• _The problem_: The exercise asks you to copy every line below in which "with" appears.

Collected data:
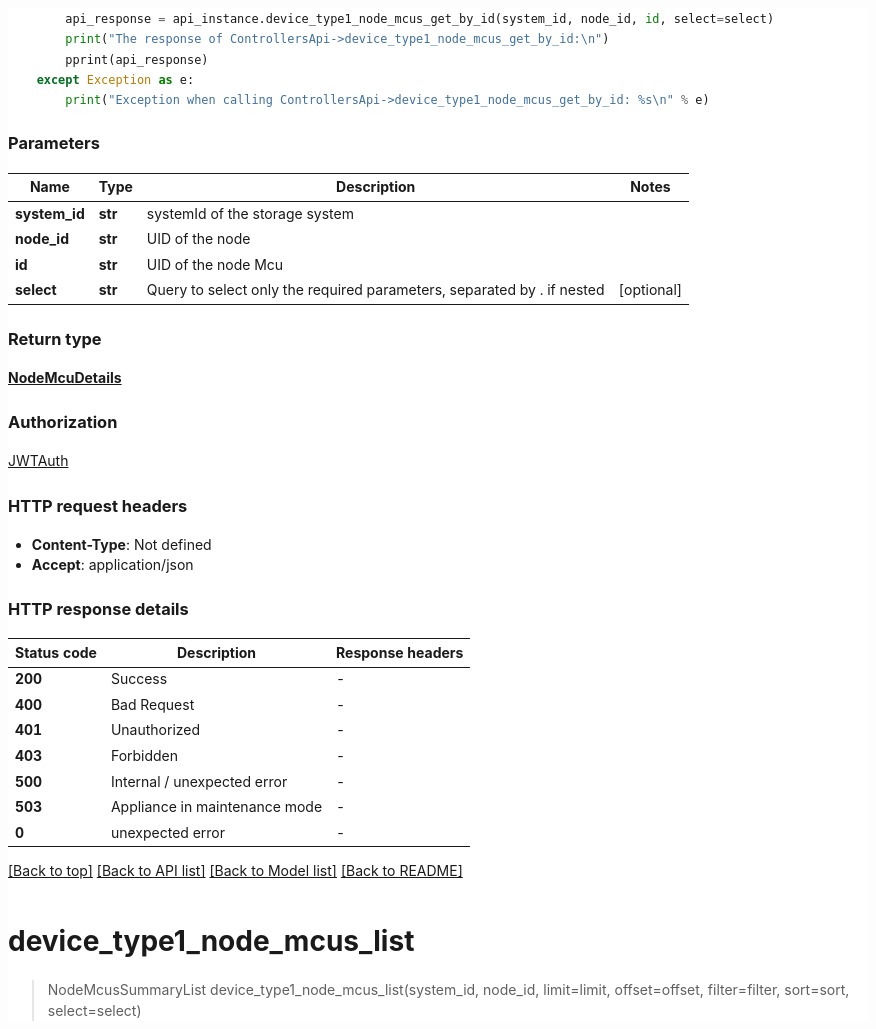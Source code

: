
 ```python
        api_response = api_instance.device_type1_node_mcus_get_by_id(system_id, node_id, id, select=select)
        print("The response of ControllersApi->device_type1_node_mcus_get_by_id:\n")
        pprint(api_response)
    except Exception as e:
        print("Exception when calling ControllersApi->device_type1_node_mcus_get_by_id: %s\n" % e)
```



### Parameters


Name | Type | Description  | Notes
------------- | ------------- | ------------- | -------------
 **system_id** | **str**| systemId of the storage system | 
 **node_id** | **str**| UID of the node | 
 **id** | **str**| UID of the node Mcu | 
 **select** | **str**| Query to select only the required parameters, separated by . if nested | [optional] 

### Return type

[**NodeMcuDetails**](NodeMcuDetails.md)

### Authorization

[JWTAuth](../README.md#JWTAuth)

### HTTP request headers

 - **Content-Type**: Not defined
 - **Accept**: application/json

### HTTP response details

| Status code | Description | Response headers |
|-------------|-------------|------------------|
**200** | Success |  -  |
**400** | Bad Request |  -  |
**401** | Unauthorized |  -  |
**403** | Forbidden |  -  |
**500** | Internal / unexpected error |  -  |
**503** | Appliance in maintenance mode |  -  |
**0** | unexpected error |  -  |

[[Back to top]](#) [[Back to API list]](../README.md#documentation-for-api-endpoints) [[Back to Model list]](../README.md#documentation-for-models) [[Back to README]](../README.md)

# **device_type1_node_mcus_list**
> NodeMcusSummaryList device_type1_node_mcus_list(system_id, node_id, limit=limit, offset=offset, filter=filter, sort=sort, select=select)
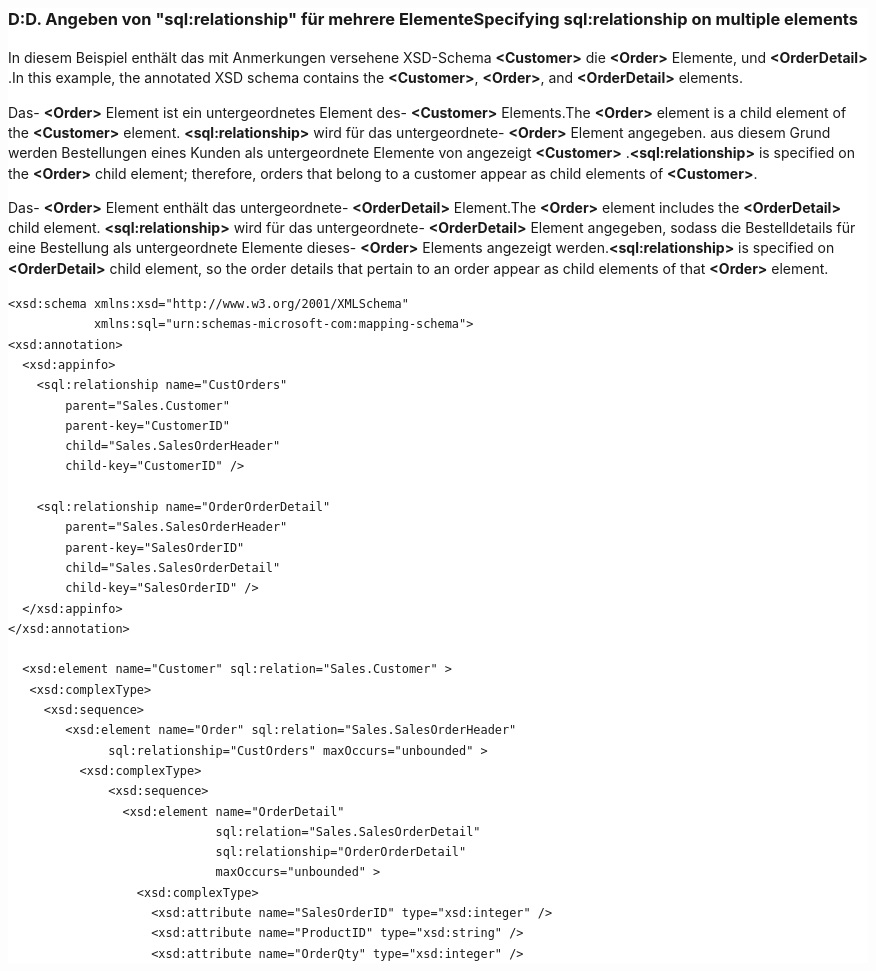 ### <a name="d-specifying-sqlrelationship-on-multiple-elements"></a><span data-ttu-id="1e041-206">D:</span><span class="sxs-lookup"><span data-stu-id="1e041-206">D.</span></span> <span data-ttu-id="1e041-207">Angeben von "sql:relationship" für mehrere Elemente</span><span class="sxs-lookup"><span data-stu-id="1e041-207">Specifying sql:relationship on multiple elements</span></span>  
 <span data-ttu-id="1e041-208">In diesem Beispiel enthält das mit Anmerkungen versehene XSD-Schema **\<Customer>** die **\<Order>** Elemente, und **\<OrderDetail>** .</span><span class="sxs-lookup"><span data-stu-id="1e041-208">In this example, the annotated XSD schema contains the **\<Customer>**, **\<Order>**, and **\<OrderDetail>** elements.</span></span>  
  
 <span data-ttu-id="1e041-209">Das- **\<Order>** Element ist ein untergeordnetes Element des- **\<Customer>** Elements.</span><span class="sxs-lookup"><span data-stu-id="1e041-209">The **\<Order>** element is a child element of the **\<Customer>** element.</span></span> <span data-ttu-id="1e041-210">**\<sql:relationship>** wird für das untergeordnete- **\<Order>** Element angegeben. aus diesem Grund werden Bestellungen eines Kunden als untergeordnete Elemente von angezeigt **\<Customer>** .</span><span class="sxs-lookup"><span data-stu-id="1e041-210">**\<sql:relationship>** is specified on the **\<Order>** child element; therefore, orders that belong to a customer appear as child elements of **\<Customer>**.</span></span>  
  
 <span data-ttu-id="1e041-211">Das- **\<Order>** Element enthält das untergeordnete- **\<OrderDetail>** Element.</span><span class="sxs-lookup"><span data-stu-id="1e041-211">The **\<Order>** element includes the **\<OrderDetail>** child element.</span></span> <span data-ttu-id="1e041-212">**\<sql:relationship>** wird für das untergeordnete- **\<OrderDetail>** Element angegeben, sodass die Bestelldetails für eine Bestellung als untergeordnete Elemente dieses- **\<Order>** Elements angezeigt werden.</span><span class="sxs-lookup"><span data-stu-id="1e041-212">**\<sql:relationship>** is specified on **\<OrderDetail>** child element, so the order details that pertain to an order appear as child elements of that **\<Order>** element.</span></span>  
  
```  
<xsd:schema xmlns:xsd="http://www.w3.org/2001/XMLSchema"  
            xmlns:sql="urn:schemas-microsoft-com:mapping-schema">  
<xsd:annotation>  
  <xsd:appinfo>  
    <sql:relationship name="CustOrders"  
        parent="Sales.Customer"  
        parent-key="CustomerID"  
        child="Sales.SalesOrderHeader"  
        child-key="CustomerID" />  
  
    <sql:relationship name="OrderOrderDetail"  
        parent="Sales.SalesOrderHeader"  
        parent-key="SalesOrderID"  
        child="Sales.SalesOrderDetail"  
        child-key="SalesOrderID" />  
  </xsd:appinfo>  
</xsd:annotation>  
  
  <xsd:element name="Customer" sql:relation="Sales.Customer" >  
   <xsd:complexType>  
     <xsd:sequence>  
        <xsd:element name="Order" sql:relation="Sales.SalesOrderHeader"    
              sql:relationship="CustOrders" maxOccurs="unbounded" >  
          <xsd:complexType>  
              <xsd:sequence>  
                <xsd:element name="OrderDetail"   
                             sql:relation="Sales.SalesOrderDetail"   
                             sql:relationship="OrderOrderDetail"   
                             maxOccurs="unbounded" >  
                  <xsd:complexType>  
                    <xsd:attribute name="SalesOrderID" type="xsd:integer" />  
                    <xsd:attribute name="ProductID" type="xsd:string" />  
                    <xsd:attribute name="OrderQty" type="xsd:integer" />  
```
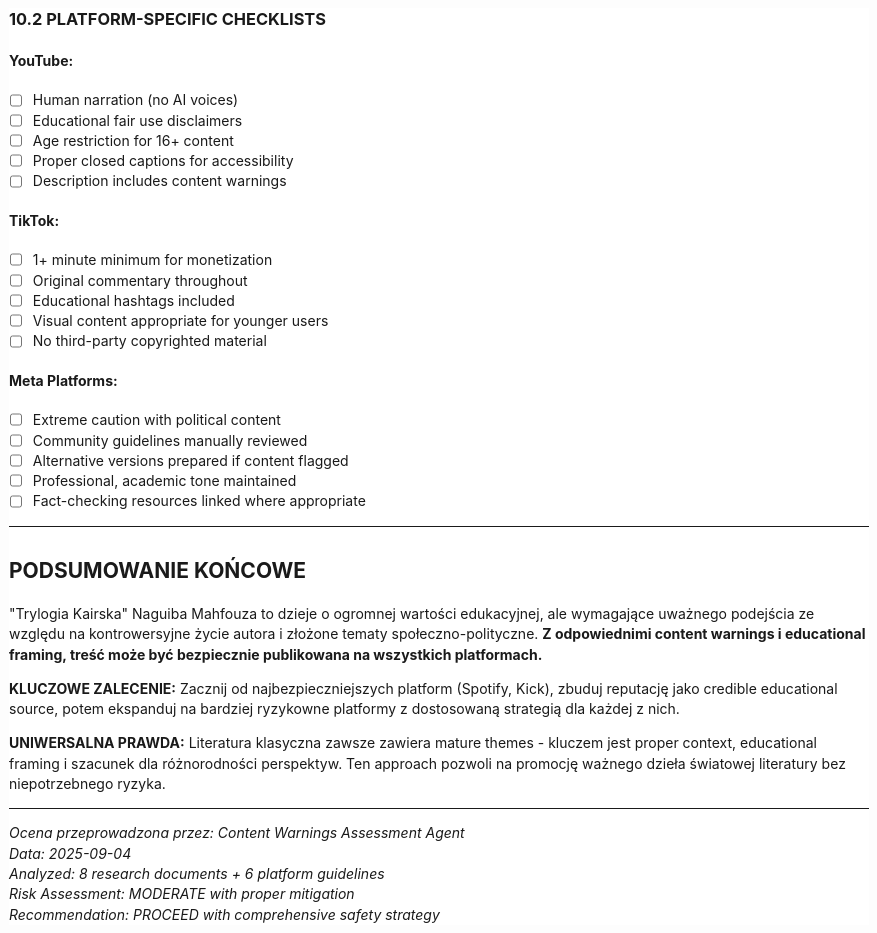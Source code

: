 ### 10.2 PLATFORM-SPECIFIC CHECKLISTS

#### **YouTube:**
- [ ] Human narration (no AI voices)
- [ ] Educational fair use disclaimers  
- [ ] Age restriction for 16+ content
- [ ] Proper closed captions for accessibility
- [ ] Description includes content warnings

#### **TikTok:**
- [ ] 1+ minute minimum for monetization
- [ ] Original commentary throughout  
- [ ] Educational hashtags included
- [ ] Visual content appropriate for younger users
- [ ] No third-party copyrighted material

#### **Meta Platforms:**
- [ ] Extreme caution with political content
- [ ] Community guidelines manually reviewed
- [ ] Alternative versions prepared if content flagged
- [ ] Professional, academic tone maintained
- [ ] Fact-checking resources linked where appropriate

---

## PODSUMOWANIE KOŃCOWE

"Trylogia Kairska" Naguiba Mahfouza to dzieje o ogromnej wartości edukacyjnej, ale wymagające uważnego podejścia ze względu na kontrowersyjne życie autora i złożone tematy społeczno-polityczne. **Z odpowiednimi content warnings i educational framing, treść może być bezpiecznie publikowana na wszystkich platformach.**

**KLUCZOWE ZALECENIE:** Zacznij od najbezpieczniejszych platform (Spotify, Kick), zbuduj reputację jako credible educational source, potem ekspanduj na bardziej ryzykowne platformy z dostosowaną strategią dla każdej z nich.

**UNIWERSALNA PRAWDA:** Literatura klasyczna zawsze zawiera mature themes - kluczem jest proper context, educational framing i szacunek dla różnorodności perspektyw. Ten approach pozwoli na promocję ważnego dzieła światowej literatury bez niepotrzebnego ryzyka.

---

*Ocena przeprowadzona przez: Content Warnings Assessment Agent*  
*Data: 2025-09-04*  
*Analyzed: 8 research documents + 6 platform guidelines*  
*Risk Assessment: MODERATE with proper mitigation*  
*Recommendation: PROCEED with comprehensive safety strategy*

• _Written response_:
- [ ] Extreme caution with political content
*Risk Assessment: MODERATE with proper mitigation*  
*Recommendation: PROCEED with comprehensive safety strategy*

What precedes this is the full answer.